Economists often cite OPEC as a textbook example of a cartel that cooperates to reduce market competition , but one whose consultations are protected by the doctrine of state immunity under international law . In December 2014, “OPEC and the oil men” ranked as #3 on Lloyd’s list of “the top 100 most influential people in the shipping industry”. [5] However, the influence of OPEC on international trade is periodically challenged by the expansion of non-OPEC energy sources, and by the recurring temptation for individual OPEC countries to exceed production targets and pursue conflicting self-interests.
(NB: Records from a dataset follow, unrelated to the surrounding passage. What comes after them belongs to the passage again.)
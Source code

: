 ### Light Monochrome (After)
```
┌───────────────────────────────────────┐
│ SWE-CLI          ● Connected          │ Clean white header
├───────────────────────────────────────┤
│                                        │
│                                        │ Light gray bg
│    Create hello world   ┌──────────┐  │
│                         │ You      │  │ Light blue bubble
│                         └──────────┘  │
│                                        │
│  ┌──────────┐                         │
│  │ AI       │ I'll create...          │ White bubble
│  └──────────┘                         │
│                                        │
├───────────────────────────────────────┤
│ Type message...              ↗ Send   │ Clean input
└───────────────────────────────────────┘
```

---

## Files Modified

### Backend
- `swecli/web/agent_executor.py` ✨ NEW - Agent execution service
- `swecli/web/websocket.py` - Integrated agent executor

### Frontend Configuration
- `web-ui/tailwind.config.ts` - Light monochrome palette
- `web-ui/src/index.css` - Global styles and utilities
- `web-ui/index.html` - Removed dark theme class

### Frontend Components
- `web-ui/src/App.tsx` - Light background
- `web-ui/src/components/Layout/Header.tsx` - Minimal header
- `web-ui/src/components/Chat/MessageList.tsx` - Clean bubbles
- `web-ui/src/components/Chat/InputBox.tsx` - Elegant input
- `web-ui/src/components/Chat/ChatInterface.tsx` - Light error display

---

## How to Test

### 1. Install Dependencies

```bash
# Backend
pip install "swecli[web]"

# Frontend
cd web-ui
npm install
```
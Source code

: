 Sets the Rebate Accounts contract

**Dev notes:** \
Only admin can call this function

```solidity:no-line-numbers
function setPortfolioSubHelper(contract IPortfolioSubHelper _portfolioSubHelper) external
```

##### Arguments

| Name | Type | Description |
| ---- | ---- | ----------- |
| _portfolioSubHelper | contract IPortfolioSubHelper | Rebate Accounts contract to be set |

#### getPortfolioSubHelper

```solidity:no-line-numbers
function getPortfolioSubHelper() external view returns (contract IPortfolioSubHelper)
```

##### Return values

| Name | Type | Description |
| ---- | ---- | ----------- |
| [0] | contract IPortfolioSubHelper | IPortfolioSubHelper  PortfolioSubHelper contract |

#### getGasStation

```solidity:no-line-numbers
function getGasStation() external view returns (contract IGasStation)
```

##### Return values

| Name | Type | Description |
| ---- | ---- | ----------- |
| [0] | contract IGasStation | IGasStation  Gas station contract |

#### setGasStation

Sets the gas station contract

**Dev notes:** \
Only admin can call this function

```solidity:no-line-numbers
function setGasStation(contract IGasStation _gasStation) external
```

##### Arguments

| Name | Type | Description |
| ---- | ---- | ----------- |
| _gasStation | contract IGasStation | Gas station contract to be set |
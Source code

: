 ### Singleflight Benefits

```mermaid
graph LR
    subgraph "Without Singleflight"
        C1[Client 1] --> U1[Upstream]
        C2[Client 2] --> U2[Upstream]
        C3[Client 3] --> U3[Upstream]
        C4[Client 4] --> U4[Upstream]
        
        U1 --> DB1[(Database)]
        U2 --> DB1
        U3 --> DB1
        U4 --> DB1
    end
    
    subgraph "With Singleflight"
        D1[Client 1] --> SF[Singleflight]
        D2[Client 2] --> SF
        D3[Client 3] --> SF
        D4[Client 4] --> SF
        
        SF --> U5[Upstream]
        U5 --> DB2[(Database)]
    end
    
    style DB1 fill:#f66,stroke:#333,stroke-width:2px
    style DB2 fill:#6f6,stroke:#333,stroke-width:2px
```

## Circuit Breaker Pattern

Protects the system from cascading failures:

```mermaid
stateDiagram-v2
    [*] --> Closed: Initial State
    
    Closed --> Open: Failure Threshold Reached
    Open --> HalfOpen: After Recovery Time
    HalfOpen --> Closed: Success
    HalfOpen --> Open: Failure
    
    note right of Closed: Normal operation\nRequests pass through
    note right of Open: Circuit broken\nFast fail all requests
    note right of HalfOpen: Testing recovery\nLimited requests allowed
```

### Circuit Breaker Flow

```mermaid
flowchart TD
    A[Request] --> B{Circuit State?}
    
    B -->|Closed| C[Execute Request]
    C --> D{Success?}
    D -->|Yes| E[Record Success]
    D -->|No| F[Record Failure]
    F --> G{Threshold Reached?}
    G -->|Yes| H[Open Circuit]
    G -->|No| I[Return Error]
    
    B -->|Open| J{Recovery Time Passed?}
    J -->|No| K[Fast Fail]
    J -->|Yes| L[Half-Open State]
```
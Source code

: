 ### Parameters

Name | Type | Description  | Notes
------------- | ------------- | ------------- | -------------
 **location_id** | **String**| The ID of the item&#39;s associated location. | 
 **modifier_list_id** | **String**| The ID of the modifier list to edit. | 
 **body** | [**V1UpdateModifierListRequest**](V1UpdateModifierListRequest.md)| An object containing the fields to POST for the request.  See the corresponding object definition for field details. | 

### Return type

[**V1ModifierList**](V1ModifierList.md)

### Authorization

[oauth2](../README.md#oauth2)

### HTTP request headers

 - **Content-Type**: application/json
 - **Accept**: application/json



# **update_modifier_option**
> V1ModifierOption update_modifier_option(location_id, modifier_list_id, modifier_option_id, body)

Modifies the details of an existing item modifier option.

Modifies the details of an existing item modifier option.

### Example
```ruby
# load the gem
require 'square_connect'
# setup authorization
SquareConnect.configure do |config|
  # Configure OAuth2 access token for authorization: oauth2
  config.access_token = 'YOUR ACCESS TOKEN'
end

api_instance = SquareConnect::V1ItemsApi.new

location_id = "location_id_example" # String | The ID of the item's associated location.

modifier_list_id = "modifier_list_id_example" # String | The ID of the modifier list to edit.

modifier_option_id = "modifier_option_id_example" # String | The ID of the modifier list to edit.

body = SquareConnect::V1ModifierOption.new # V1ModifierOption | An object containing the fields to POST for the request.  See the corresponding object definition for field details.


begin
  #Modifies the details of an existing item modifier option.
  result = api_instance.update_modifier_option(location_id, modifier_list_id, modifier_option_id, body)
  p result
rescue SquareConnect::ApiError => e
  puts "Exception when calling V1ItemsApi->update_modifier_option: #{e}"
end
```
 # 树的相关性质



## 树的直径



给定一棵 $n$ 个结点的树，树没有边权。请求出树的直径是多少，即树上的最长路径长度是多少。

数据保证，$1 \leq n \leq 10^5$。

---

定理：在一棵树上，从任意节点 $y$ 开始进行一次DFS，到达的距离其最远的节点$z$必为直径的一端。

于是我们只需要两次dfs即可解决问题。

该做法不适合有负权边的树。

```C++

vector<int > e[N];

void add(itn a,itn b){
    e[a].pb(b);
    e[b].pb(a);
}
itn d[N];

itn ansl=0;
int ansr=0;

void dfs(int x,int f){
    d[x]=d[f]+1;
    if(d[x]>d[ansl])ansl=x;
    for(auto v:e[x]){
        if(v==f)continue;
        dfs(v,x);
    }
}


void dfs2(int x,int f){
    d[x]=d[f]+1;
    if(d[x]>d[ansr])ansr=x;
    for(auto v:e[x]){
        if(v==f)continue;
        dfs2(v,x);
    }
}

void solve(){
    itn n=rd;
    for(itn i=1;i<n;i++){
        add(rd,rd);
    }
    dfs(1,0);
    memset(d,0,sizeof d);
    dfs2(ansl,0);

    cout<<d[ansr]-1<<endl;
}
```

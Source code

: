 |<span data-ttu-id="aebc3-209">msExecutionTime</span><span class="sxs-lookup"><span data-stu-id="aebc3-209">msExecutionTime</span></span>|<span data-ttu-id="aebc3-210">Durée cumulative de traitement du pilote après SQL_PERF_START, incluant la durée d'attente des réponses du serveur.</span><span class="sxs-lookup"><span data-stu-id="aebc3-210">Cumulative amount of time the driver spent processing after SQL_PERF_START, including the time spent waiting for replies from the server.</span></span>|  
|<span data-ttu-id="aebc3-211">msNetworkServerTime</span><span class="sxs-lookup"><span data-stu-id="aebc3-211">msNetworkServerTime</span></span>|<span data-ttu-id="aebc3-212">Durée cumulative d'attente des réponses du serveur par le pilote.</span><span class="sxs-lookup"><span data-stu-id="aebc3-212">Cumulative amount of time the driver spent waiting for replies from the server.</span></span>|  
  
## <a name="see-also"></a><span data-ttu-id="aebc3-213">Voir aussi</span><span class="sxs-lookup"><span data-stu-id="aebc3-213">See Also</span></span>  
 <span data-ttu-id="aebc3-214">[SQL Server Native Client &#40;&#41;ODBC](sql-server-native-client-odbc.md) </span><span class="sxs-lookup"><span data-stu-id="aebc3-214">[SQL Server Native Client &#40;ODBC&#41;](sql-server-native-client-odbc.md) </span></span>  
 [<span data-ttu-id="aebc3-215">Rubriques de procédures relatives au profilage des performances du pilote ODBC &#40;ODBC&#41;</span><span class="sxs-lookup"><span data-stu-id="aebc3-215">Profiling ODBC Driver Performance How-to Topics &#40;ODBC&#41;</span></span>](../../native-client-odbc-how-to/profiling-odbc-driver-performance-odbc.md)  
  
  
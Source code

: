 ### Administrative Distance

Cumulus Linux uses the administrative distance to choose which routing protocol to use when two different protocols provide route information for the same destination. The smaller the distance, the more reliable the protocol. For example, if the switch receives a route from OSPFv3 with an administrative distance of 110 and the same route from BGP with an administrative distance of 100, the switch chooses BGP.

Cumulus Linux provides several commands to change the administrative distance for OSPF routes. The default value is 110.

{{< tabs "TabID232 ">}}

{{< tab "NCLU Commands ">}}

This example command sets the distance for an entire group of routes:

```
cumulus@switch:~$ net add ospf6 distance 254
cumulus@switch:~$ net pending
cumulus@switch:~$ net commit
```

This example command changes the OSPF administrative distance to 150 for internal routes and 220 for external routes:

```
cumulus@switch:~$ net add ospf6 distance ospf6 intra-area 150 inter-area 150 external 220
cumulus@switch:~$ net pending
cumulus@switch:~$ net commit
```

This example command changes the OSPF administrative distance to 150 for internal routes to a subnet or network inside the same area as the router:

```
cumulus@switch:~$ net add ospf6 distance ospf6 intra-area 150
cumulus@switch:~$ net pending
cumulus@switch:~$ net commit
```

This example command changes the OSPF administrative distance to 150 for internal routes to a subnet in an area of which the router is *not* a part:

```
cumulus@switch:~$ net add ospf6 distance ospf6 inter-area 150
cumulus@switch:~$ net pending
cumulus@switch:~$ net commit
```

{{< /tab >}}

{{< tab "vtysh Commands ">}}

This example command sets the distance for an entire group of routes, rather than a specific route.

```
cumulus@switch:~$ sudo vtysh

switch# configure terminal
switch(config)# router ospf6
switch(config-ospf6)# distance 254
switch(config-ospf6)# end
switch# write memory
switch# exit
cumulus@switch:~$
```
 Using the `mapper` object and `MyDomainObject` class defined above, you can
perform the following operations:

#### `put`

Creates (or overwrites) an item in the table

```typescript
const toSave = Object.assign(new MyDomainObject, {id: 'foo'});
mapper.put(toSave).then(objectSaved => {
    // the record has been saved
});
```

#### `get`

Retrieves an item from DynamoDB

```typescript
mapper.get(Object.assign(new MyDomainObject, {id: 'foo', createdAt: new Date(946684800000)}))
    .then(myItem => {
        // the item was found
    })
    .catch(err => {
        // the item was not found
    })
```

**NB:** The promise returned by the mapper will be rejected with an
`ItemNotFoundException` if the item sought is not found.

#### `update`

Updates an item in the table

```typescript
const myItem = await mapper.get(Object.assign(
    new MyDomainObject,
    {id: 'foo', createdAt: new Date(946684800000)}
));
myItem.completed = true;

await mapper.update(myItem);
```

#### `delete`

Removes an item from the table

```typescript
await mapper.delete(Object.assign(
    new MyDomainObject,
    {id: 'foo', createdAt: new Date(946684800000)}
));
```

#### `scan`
At various times, OPEC members have displayed apparent anti-competitive cartel behavior through the organization’s agreements about oil production and price levels. [26] In fact, economists often cite OPEC as a textbook example of a cartel that cooperates to reduce market competition, as in this definition from OECD ‘s Glossary of Industrial Organisation Economics and Competition Law : [1]

International commodity agreements covering products such as coffee, sugar, tin and more recently oil (OPEC: Organization of Petroleum Exporting Countries) are examples of international cartels which have publicly entailed agreements between different national governments.

OPEC members strongly prefer to describe their organization as a modest force for market stabilization, rather than a powerful anti-competitive cartel. In its defense, the organization was founded as a counterweight against the previous “ Seven Sisters ” cartel of multinational oil companies, and non-OPEC energy suppliers have maintained enough market share for a substantial degree of worldwide competition. [27] Moreover, because of an economic “ prisoner’s dilemma ” that encourages each member nation individually to discount its price and exceed its production quota, [28] widespread cheating within OPEC often erodes its ability to influence global oil prices through collective action . [29] [30]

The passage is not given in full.